March Madness (in June)

            Welcome to March Madness!  I'm a huge sports fan, but I have to admit, I'm not a massive follower of college sports.  I generally root for 3 teams.  The first is UNLV.  I adopted them when my parents retired here and my own alma mater was a Division 3 team (and not a very good one at that).  The second is my alma mater, which somewhere along the way became Divsion 1.  They aren't a powerhouse, but they are in the big tournament this year.  Let's go SUNY Albany!  If either the men's or women's team is still in it by the time you read this, the world may be ready to come to an end!  The third team is whoever is playing Duke.  It's a long story, but let's just say it goes back to the days when UNLV last played Duke in the  Championship game.


            I have no doubt that phrase madness mostly refers to the non-stop focus on the tournament for the next three weeks.  But, it probably should refer to one thing in particular.  That is, the probability of putting together a 'perfect' set of picks.  There are 63 games in the tournament (once they get down to 64 teams).  If each of the games were a coin toss (50% chance of either team winning), the odds of picking a perfect bracket would be a number that I don't even know how to name.  It would be a 9 with EIGHTEEN zeros after it.  The best I can describe it is 9223 Quadrillion (no clue what comes after Quadrillions!). 


            This kind of puts a new spin on how organizations can offer big prizes for a perfect set of picks.  I wonder if they even bother to insure it?  How much would an insurance company really charge for a 9223 Quadrillion for 1 chance that pays 1 million dollars?  The expected value is 0.0000000000001. 


            Of course, the odds of each game is far from 50%.  Even under the concept that on any given day, any given team can beat another, the probability is not 50%.  When a 1 seed plays a 16 seed, it's probably a 90% chance that the number 1 seed wins.  If I recall correctly, no #16 seed has ever made it out of the 1st round, so one could argue that the probability should be closer to 100%.  Of course, when a number 9 plays a number 8, the 50/50 rule is more in play.   The rest of the matchups will average something between 50 and the 90 (or 99%).

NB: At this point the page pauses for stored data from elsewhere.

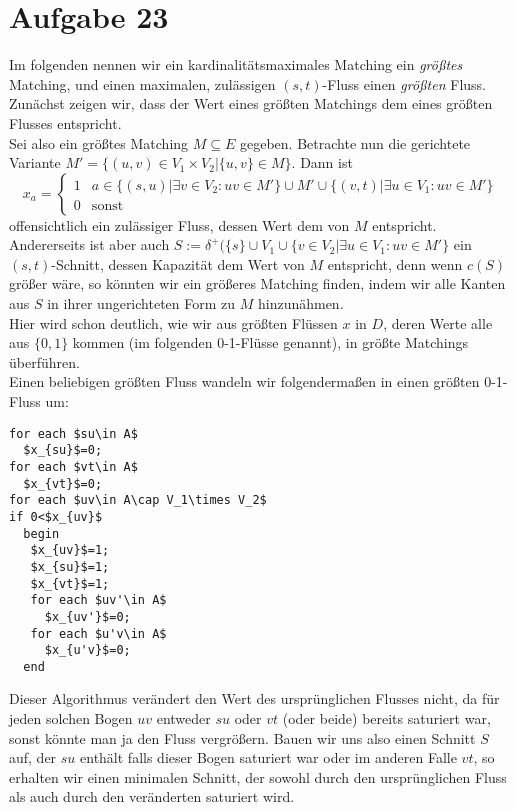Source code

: \documentclass[a4paper,12pt,german]{scrartcl}
\begin{document}
\section*{Aufgabe 23}
Im folgenden nennen wir ein kardinalitätsmaximales Matching ein \emph{größtes} Matching, und einen maximalen, zulässigen $(s,t)$-Fluss einen \emph{größten} Fluss.\\
Zunächst zeigen wir, dass der Wert eines größten Matchings dem eines größten Flusses entspricht.\\
Sei also ein größtes Matching $M\subseteq E$ gegeben. Betrachte nun die gerichtete Variante $M'=\{(u,v)\in V_1\times V_2|\{u,v\}\in M\}$. Dann ist 
$$x_a=\begin{cases}1 &a\in \{(s,u)|\exists v\in V_2:uv\in M'\}\cup M'\cup \{(v,t)|\exists u\in V_1:uv\in M'\}\\
0&\text{sonst}\end{cases}$$
offensichtlich ein zulässiger Fluss, dessen Wert dem von $M$ entspricht.\\
Andererseits ist aber auch $S:=\delta^+(\{s\}\cup V_1\cup \{v\in V_2|\exists u\in V_1:uv\in M'\}$ ein $(s,t)$-Schnitt, dessen Kapazität dem Wert von $M$ entspricht, denn wenn $c(S)$ größer wäre, so könnten wir ein größeres Matching finden, indem wir alle Kanten aus $S$ in ihrer ungerichteten Form zu $M$ hinzunähmen.\\
Hier wird schon deutlich, wie wir aus größten Flüssen $x$ in $D$, deren Werte alle aus $\{0,1\}$ kommen (im folgenden 0-1-Flüsse genannt), in größte Matchings überführen.\\
Einen beliebigen größten Fluss wandeln wir folgendermaßen in einen größten 0-1-Fluss um:\\
\begin{lstlisting}[mathescape]
for each $su\in A$
  $x_{su}$=0;
for each $vt\in A$
  $x_{vt}$=0;
for each $uv\in A\cap V_1\times V_2$
if 0<$x_{uv}$
  begin
   $x_{uv}$=1;
   $x_{su}$=1;
   $x_{vt}$=1;
   for each $uv'\in A$
     $x_{uv'}$=0;
   for each $u'v\in A$
     $x_{u'v}$=0;  
  end
\end{lstlisting}
Dieser Algorithmus verändert den Wert des ursprünglichen Flusses nicht, da für jeden solchen Bogen $uv$ entweder $su$ oder $vt$ (oder beide) bereits saturiert war, sonst könnte man ja den Fluss vergrößern. Bauen wir uns also einen Schnitt $S$ auf, der $su$ enthält falls dieser Bogen saturiert war oder im anderen Falle $vt$, so erhalten wir einen minimalen Schnitt, der sowohl durch den ursprünglichen Fluss als auch durch den veränderten saturiert wird.
\end{document}
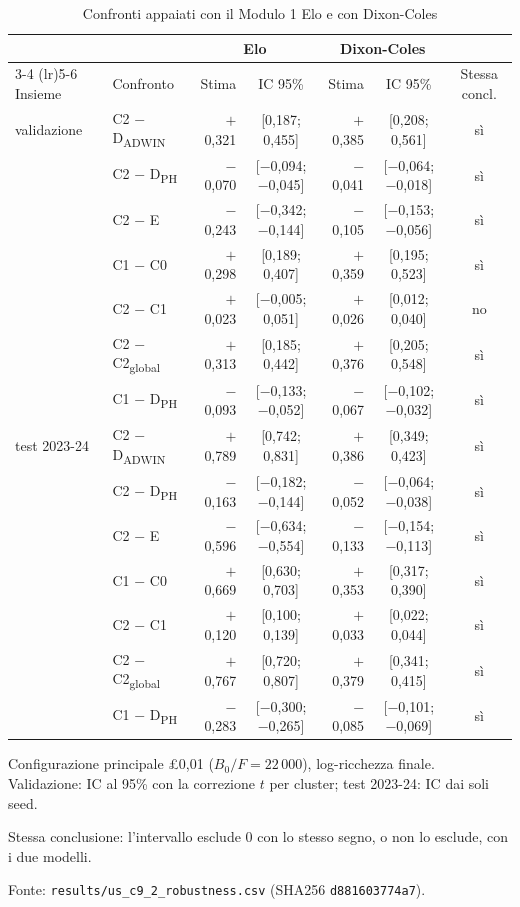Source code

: \begin{table}[htbp]
\centering
\small
\setlength{\tabcolsep}{4pt}
\caption{Confronti appaiati con il Modulo 1 Elo e con Dixon-Coles}
\label{tab:confronti_dc}
\begin{tabular}{llrcrcc}
\toprule
 &  & \multicolumn{2}{c}{Elo} & \multicolumn{2}{c}{Dixon-Coles} &  \\
\cmidrule(lr){3-4} \cmidrule(lr){5-6}
Insieme & Confronto & Stima & IC 95\% & Stima & IC 95\% & Stessa concl. \\
\midrule
validazione & C2 $-$ D\textsubscript{ADWIN} & $+$0,321 & [0,187; 0,455] & $+$0,385 & [0,208; 0,561] & sì \\
 & C2 $-$ D\textsubscript{PH} & $-$0,070 & [$-$0,094; $-$0,045] & $-$0,041 & [$-$0,064; $-$0,018] & sì \\
 & C2 $-$ E & $-$0,243 & [$-$0,342; $-$0,144] & $-$0,105 & [$-$0,153; $-$0,056] & sì \\
 & C1 $-$ C0 & $+$0,298 & [0,189; 0,407] & $+$0,359 & [0,195; 0,523] & sì \\
 & C2 $-$ C1 & $+$0,023 & [$-$0,005; 0,051] & $+$0,026 & [0,012; 0,040] & no \\
 & C2 $-$ C2\textsubscript{global} & $+$0,313 & [0,185; 0,442] & $+$0,376 & [0,205; 0,548] & sì \\
 & C1 $-$ D\textsubscript{PH} & $-$0,093 & [$-$0,133; $-$0,052] & $-$0,067 & [$-$0,102; $-$0,032] & sì \\
\midrule
test 2023-24 & C2 $-$ D\textsubscript{ADWIN} & $+$0,789 & [0,742; 0,831] & $+$0,386 & [0,349; 0,423] & sì \\
 & C2 $-$ D\textsubscript{PH} & $-$0,163 & [$-$0,182; $-$0,144] & $-$0,052 & [$-$0,064; $-$0,038] & sì \\
 & C2 $-$ E & $-$0,596 & [$-$0,634; $-$0,554] & $-$0,133 & [$-$0,154; $-$0,113] & sì \\
 & C1 $-$ C0 & $+$0,669 & [0,630; 0,703] & $+$0,353 & [0,317; 0,390] & sì \\
 & C2 $-$ C1 & $+$0,120 & [0,100; 0,139] & $+$0,033 & [0,022; 0,044] & sì \\
 & C2 $-$ C2\textsubscript{global} & $+$0,767 & [0,720; 0,807] & $+$0,379 & [0,341; 0,415] & sì \\
 & C1 $-$ D\textsubscript{PH} & $-$0,283 & [$-$0,300; $-$0,265] & $-$0,085 & [$-$0,101; $-$0,069] & sì \\
\bottomrule
\end{tabular}

\smallskip
\begin{minipage}{\linewidth}
\footnotesize
Configurazione principale \pounds{}0,01 ($B_0/F = 22\,000$), log-ricchezza finale. Validazione: IC al 95\% con la correzione $t$ per cluster; test 2023-24: IC dai soli seed.\par
Stessa conclusione: l'intervallo esclude 0 con lo stesso segno, o non lo esclude, con i due modelli.\par
Fonte: \texttt{results/us\_c9\_2\_robustness.csv} (SHA256 \texttt{d881603774a7}).
\end{minipage}
\end{table}
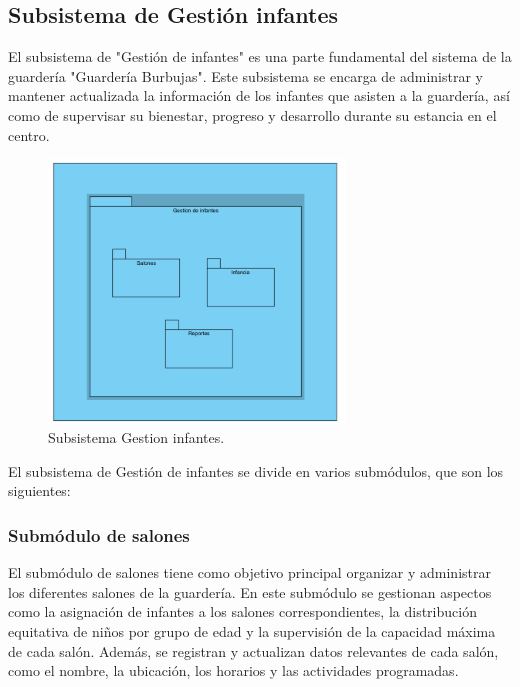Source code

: \subsection{Subsistema de Gestión infantes}

El subsistema de "Gestión de infantes" es una parte fundamental del sistema de la guardería "Guardería Burbujas". Este subsistema se encarga de administrar y mantener actualizada la información de los infantes que asisten a la guardería, así como de supervisar su bienestar, progreso y desarrollo durante su estancia en el centro.


\begin{figure}[htbp]
\centering
\includegraphics[width=0.7\textwidth]{images/arqui/subSisGestInfant.png}
\caption{Subsistema Gestion infantes.}
\label{fig:subsistGestionInfan}
\end{figure}

El subsistema de Gestión de infantes se divide en varios submódulos, que son los siguientes:

\subsubsection{Submódulo de salones}
El submódulo de salones tiene como objetivo principal organizar y administrar los diferentes salones de la guardería. En este submódulo se gestionan aspectos como la asignación de infantes a los salones correspondientes, la distribución equitativa de niños por grupo de edad y la supervisión de la capacidad máxima de cada salón. Además, se registran y actualizan datos relevantes de cada salón, como el nombre, la ubicación, los horarios y las actividades programadas.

            So, what if someone could accurately predict the winner 60% of the time?  What would that do to our odds?  That will bring it down to a number I can at least properly name.  The odds would be 1 in 94.7 trillion.  At 70%, it comes down to a 'realistic' 5.7 billion.  I'm not sure the moneyline on very many of these games would reflect a 70% favorite, especially after the first round.   These numbers all assume that the favorite wins or that someone out there has insight well beyond that which the guys who set the lines do.  It's hard to see this happening.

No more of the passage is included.